▼

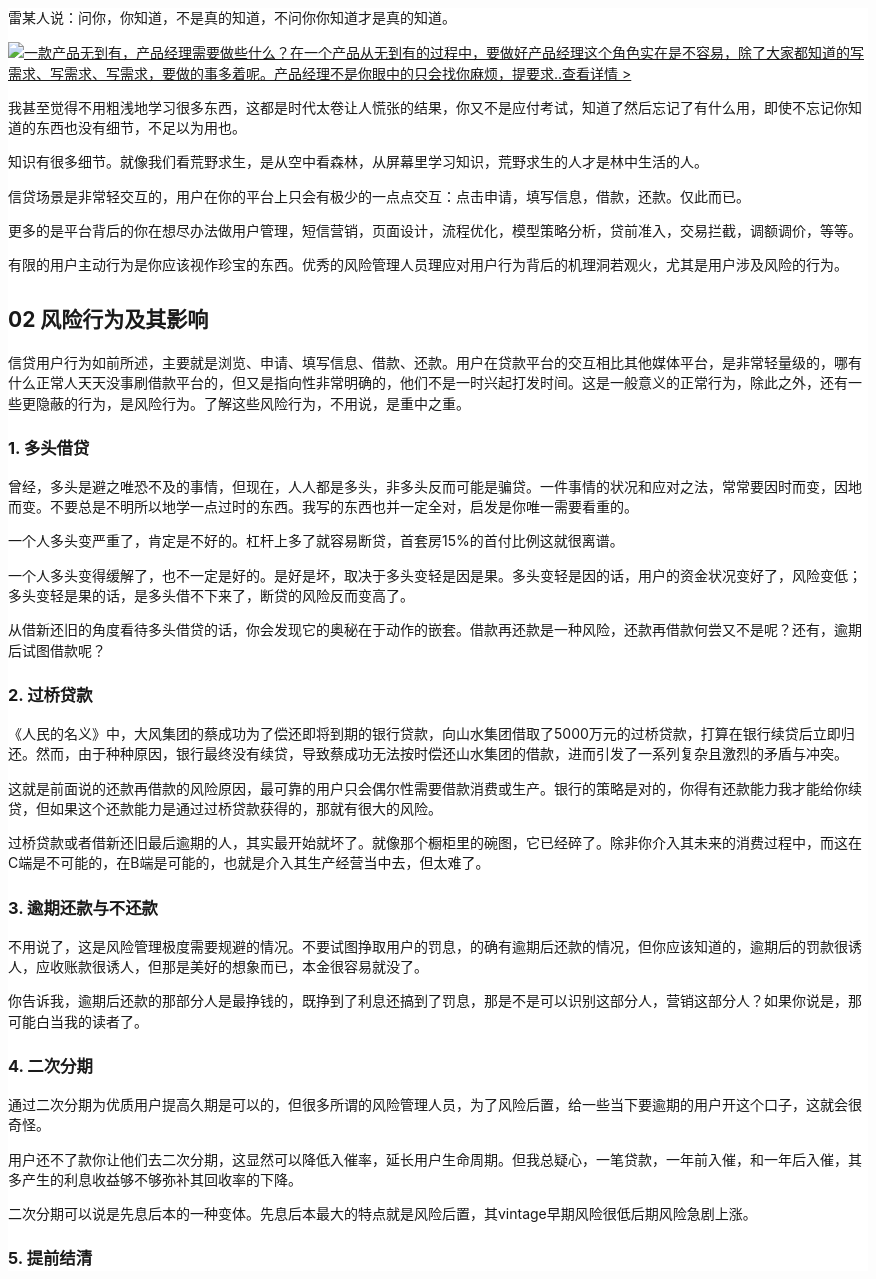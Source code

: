 雷某人说：问你，你知道，不是真的知道，不问你你知道才是真的知道。

[![](https://image.woshipm.com/2023/08/02/58dc678c-30e3-11ee-88e7-00163e0b5ff3.png)一款产品无到有，产品经理需要做些什么？在一个产品从无到有的过程中，要做好产品经理这个角色实在是不容易，除了大家都知道的写需求、写需求、写需求，要做的事多着呢。产品经理不是你眼中的只会找你麻烦，提要求..查看详情 >](https://ke.qidianla.com/courses/bcpm)

我甚至觉得不用粗浅地学习很多东西，这都是时代太卷让人慌张的结果，你又不是应付考试，知道了然后忘记了有什么用，即使不忘记你知道的东西也没有细节，不足以为用也。

知识有很多细节。就像我们看荒野求生，是从空中看森林，从屏幕里学习知识，荒野求生的人才是林中生活的人。

信贷场景是非常轻交互的，用户在你的平台上只会有极少的一点点交互：点击申请，填写信息，借款，还款。仅此而已。

更多的是平台背后的你在想尽办法做用户管理，短信营销，页面设计，流程优化，模型策略分析，贷前准入，交易拦截，调额调价，等等。

有限的用户主动行为是你应该视作珍宝的东西。优秀的风险管理人员理应对用户行为背后的机理洞若观火，尤其是用户涉及风险的行为。

## 02 风险行为及其影响

信贷用户行为如前所述，主要就是浏览、申请、填写信息、借款、还款。用户在贷款平台的交互相比其他媒体平台，是非常轻量级的，哪有什么正常人天天没事刷借款平台的，但又是指向性非常明确的，他们不是一时兴起打发时间。这是一般意义的正常行为，除此之外，还有一些更隐蔽的行为，是风险行为。了解这些风险行为，不用说，是重中之重。

### 1\. 多头借贷

曾经，多头是避之唯恐不及的事情，但现在，人人都是多头，非多头反而可能是骗贷。一件事情的状况和应对之法，常常要因时而变，因地而变。不要总是不明所以地学一点过时的东西。我写的东西也并一定全对，启发是你唯一需要看重的。

一个人多头变严重了，肯定是不好的。杠杆上多了就容易断贷，首套房15%的首付比例这就很离谱。

一个人多头变得缓解了，也不一定是好的。是好是坏，取决于多头变轻是因是果。多头变轻是因的话，用户的资金状况变好了，风险变低；多头变轻是果的话，是多头借不下来了，断贷的风险反而变高了。

从借新还旧的角度看待多头借贷的话，你会发现它的奥秘在于动作的嵌套。借款再还款是一种风险，还款再借款何尝又不是呢？还有，逾期后试图借款呢？

### 2\. 过桥贷款

《人民的名义》中，大风集团的蔡成功为了偿还即将到期的银行贷款，向山水集团借取了5000万元的过桥贷款，打算在银行续贷后立即归还。然而，由于种种原因，银行最终没有续贷，导致蔡成功无法按时偿还山水集团的借款，进而引发了一系列复杂且激烈的矛盾与冲突。

这就是前面说的还款再借款的风险原因，最可靠的用户只会偶尔性需要借款消费或生产。银行的策略是对的，你得有还款能力我才能给你续贷，但如果这个还款能力是通过过桥贷款获得的，那就有很大的风险。‍‍‍‍‍‍‍‍‍‍‍‍‍‍‍

过桥贷款或者借新还旧最后逾期的人，其实最开始就坏了。就像那个橱柜里的碗图，它已经碎了。除非你介入其未来的消费过程中，而这在C端是不可能的，在B端是可能的，也就是介入其生产经营当中去，但太难了。

### 3\. 逾期还款与不还款

不用说了，这是风险管理极度需要规避的情况。不要试图挣取用户的罚息，的确有逾期后还款的情况，但你应该知道的，逾期后的罚款很诱人，应收账款很诱人，但那是美好的想象而已，本金很容易就没了。

你告诉我，逾期后还款的那部分人是最挣钱的，既挣到了利息还搞到了罚息，那是不是可以识别这部分人，营销这部分人？如果你说是，那可能白当我的读者了。‍‍‍‍‍‍‍‍‍‍‍‍‍‍

### 4\. 二次分期

通过二次分期为优质用户提高久期是可以的，但很多所谓的风险管理人员，为了风险后置，给一些当下要逾期的用户开这个口子，这就会很奇怪。

用户还不了款你让他们去二次分期，这显然可以降低入催率，延长用户生命周期。但我总疑心，一笔贷款，一年前入催，和一年后入催，其多产生的利息收益够不够弥补其回收率的下降。

二次分期可以说是先息后本的一种变体。先息后本最大的特点就是风险后置，其vintage早期风险很低后期风险急剧上涨。

### 5\. 提前结清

▲

◆ Task to carry out ◆
Beginning with the line containing "### 2\. 过桥贷款" and ending with the last line of the listing above, return every line exactly and nothing else.

◆ Answer to the problem ◆
### 2\. 过桥贷款

《人民的名义》中，大风集团的蔡成功为了偿还即将到期的银行贷款，向山水集团借取了5000万元的过桥贷款，打算在银行续贷后立即归还。然而，由于种种原因，银行最终没有续贷，导致蔡成功无法按时偿还山水集团的借款，进而引发了一系列复杂且激烈的矛盾与冲突。

这就是前面说的还款再借款的风险原因，最可靠的用户只会偶尔性需要借款消费或生产。银行的策略是对的，你得有还款能力我才能给你续贷，但如果这个还款能力是通过过桥贷款获得的，那就有很大的风险。‍‍‍‍‍‍‍‍‍‍‍‍‍‍‍

过桥贷款或者借新还旧最后逾期的人，其实最开始就坏了。就像那个橱柜里的碗图，它已经碎了。除非你介入其未来的消费过程中，而这在C端是不可能的，在B端是可能的，也就是介入其生产经营当中去，但太难了。

### 3\. 逾期还款与不还款

不用说了，这是风险管理极度需要规避的情况。不要试图挣取用户的罚息，的确有逾期后还款的情况，但你应该知道的，逾期后的罚款很诱人，应收账款很诱人，但那是美好的想象而已，本金很容易就没了。

你告诉我，逾期后还款的那部分人是最挣钱的，既挣到了利息还搞到了罚息，那是不是可以识别这部分人，营销这部分人？如果你说是，那可能白当我的读者了。‍‍‍‍‍‍‍‍‍‍‍‍‍‍

### 4\. 二次分期

通过二次分期为优质用户提高久期是可以的，但很多所谓的风险管理人员，为了风险后置，给一些当下要逾期的用户开这个口子，这就会很奇怪。

用户还不了款你让他们去二次分期，这显然可以降低入催率，延长用户生命周期。但我总疑心，一笔贷款，一年前入催，和一年后入催，其多产生的利息收益够不够弥补其回收率的下降。

二次分期可以说是先息后本的一种变体。先息后本最大的特点就是风险后置，其vintage早期风险很低后期风险急剧上涨。

### 5\. 提前结清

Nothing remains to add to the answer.